====== EXCERPTED DATA ======
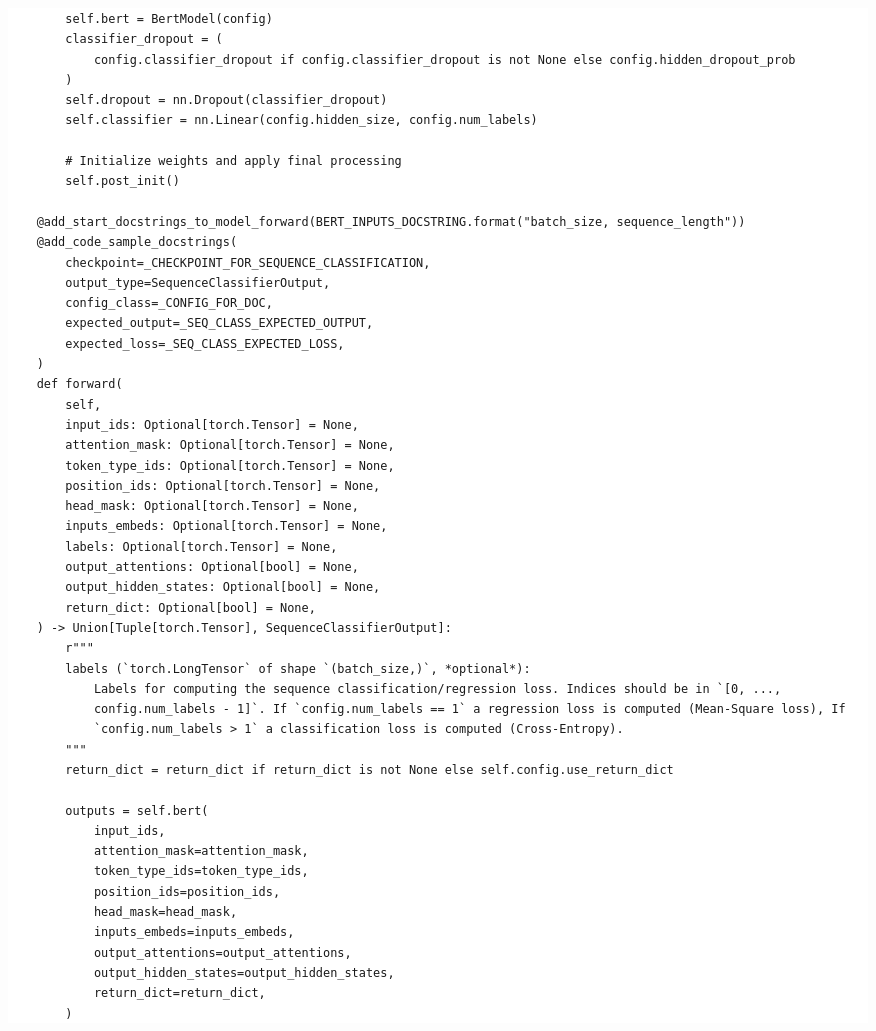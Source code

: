             self.bert = BertModel(config)
            classifier_dropout = (
                config.classifier_dropout if config.classifier_dropout is not None else config.hidden_dropout_prob
            )
            self.dropout = nn.Dropout(classifier_dropout)
            self.classifier = nn.Linear(config.hidden_size, config.num_labels)
    
            # Initialize weights and apply final processing
            self.post_init()
    
        @add_start_docstrings_to_model_forward(BERT_INPUTS_DOCSTRING.format("batch_size, sequence_length"))
        @add_code_sample_docstrings(
            checkpoint=_CHECKPOINT_FOR_SEQUENCE_CLASSIFICATION,
            output_type=SequenceClassifierOutput,
            config_class=_CONFIG_FOR_DOC,
            expected_output=_SEQ_CLASS_EXPECTED_OUTPUT,
            expected_loss=_SEQ_CLASS_EXPECTED_LOSS,
        )
        def forward(
            self,
            input_ids: Optional[torch.Tensor] = None,
            attention_mask: Optional[torch.Tensor] = None,
            token_type_ids: Optional[torch.Tensor] = None,
            position_ids: Optional[torch.Tensor] = None,
            head_mask: Optional[torch.Tensor] = None,
            inputs_embeds: Optional[torch.Tensor] = None,
            labels: Optional[torch.Tensor] = None,
            output_attentions: Optional[bool] = None,
            output_hidden_states: Optional[bool] = None,
            return_dict: Optional[bool] = None,
        ) -> Union[Tuple[torch.Tensor], SequenceClassifierOutput]:
            r"""
            labels (`torch.LongTensor` of shape `(batch_size,)`, *optional*):
                Labels for computing the sequence classification/regression loss. Indices should be in `[0, ...,
                config.num_labels - 1]`. If `config.num_labels == 1` a regression loss is computed (Mean-Square loss), If
                `config.num_labels > 1` a classification loss is computed (Cross-Entropy).
            """
            return_dict = return_dict if return_dict is not None else self.config.use_return_dict
    
            outputs = self.bert(
                input_ids,
                attention_mask=attention_mask,
                token_type_ids=token_type_ids,
                position_ids=position_ids,
                head_mask=head_mask,
                inputs_embeds=inputs_embeds,
                output_attentions=output_attentions,
                output_hidden_states=output_hidden_states,
                return_dict=return_dict,
            )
======
What the records say must be written out exactly, with none of their pictures.

• COMPLETED EXERCISE:
Source code

:             self.bert = BertModel(config)
            classifier_dropout = (
                config.classifier_dropout if config.classifier_dropout is not None else config.hidden_dropout_prob
            )
            self.dropout = nn.Dropout(classifier_dropout)
            self.classifier = nn.Linear(config.hidden_size, config.num_labels)
    
            # Initialize weights and apply final processing
            self.post_init()
    
        @add_start_docstrings_to_model_forward(BERT_INPUTS_DOCSTRING.format("batch_size, sequence_length"))
        @add_code_sample_docstrings(
            checkpoint=_CHECKPOINT_FOR_SEQUENCE_CLASSIFICATION,
            output_type=SequenceClassifierOutput,
            config_class=_CONFIG_FOR_DOC,
            expected_output=_SEQ_CLASS_EXPECTED_OUTPUT,
            expected_loss=_SEQ_CLASS_EXPECTED_LOSS,
        )
        def forward(
            self,
            input_ids: Optional[torch.Tensor] = None,
            attention_mask: Optional[torch.Tensor] = None,
            token_type_ids: Optional[torch.Tensor] = None,
            position_ids: Optional[torch.Tensor] = None,
            head_mask: Optional[torch.Tensor] = None,
            inputs_embeds: Optional[torch.Tensor] = None,
            labels: Optional[torch.Tensor] = None,
            output_attentions: Optional[bool] = None,
            output_hidden_states: Optional[bool] = None,
            return_dict: Optional[bool] = None,
        ) -> Union[Tuple[torch.Tensor], SequenceClassifierOutput]:
            r"""
            labels (`torch.LongTensor` of shape `(batch_size,)`, *optional*):
                Labels for computing the sequence classification/regression loss. Indices should be in `[0, ...,
                config.num_labels - 1]`. If `config.num_labels == 1` a regression loss is computed (Mean-Square loss), If
                `config.num_labels > 1` a classification loss is computed (Cross-Entropy).
            """
            return_dict = return_dict if return_dict is not None else self.config.use_return_dict
    
            outputs = self.bert(
                input_ids,
                attention_mask=attention_mask,
                token_type_ids=token_type_ids,
                position_ids=position_ids,
                head_mask=head_mask,
                inputs_embeds=inputs_embeds,
                output_attentions=output_attentions,
                output_hidden_states=output_hidden_states,
                return_dict=return_dict,
            )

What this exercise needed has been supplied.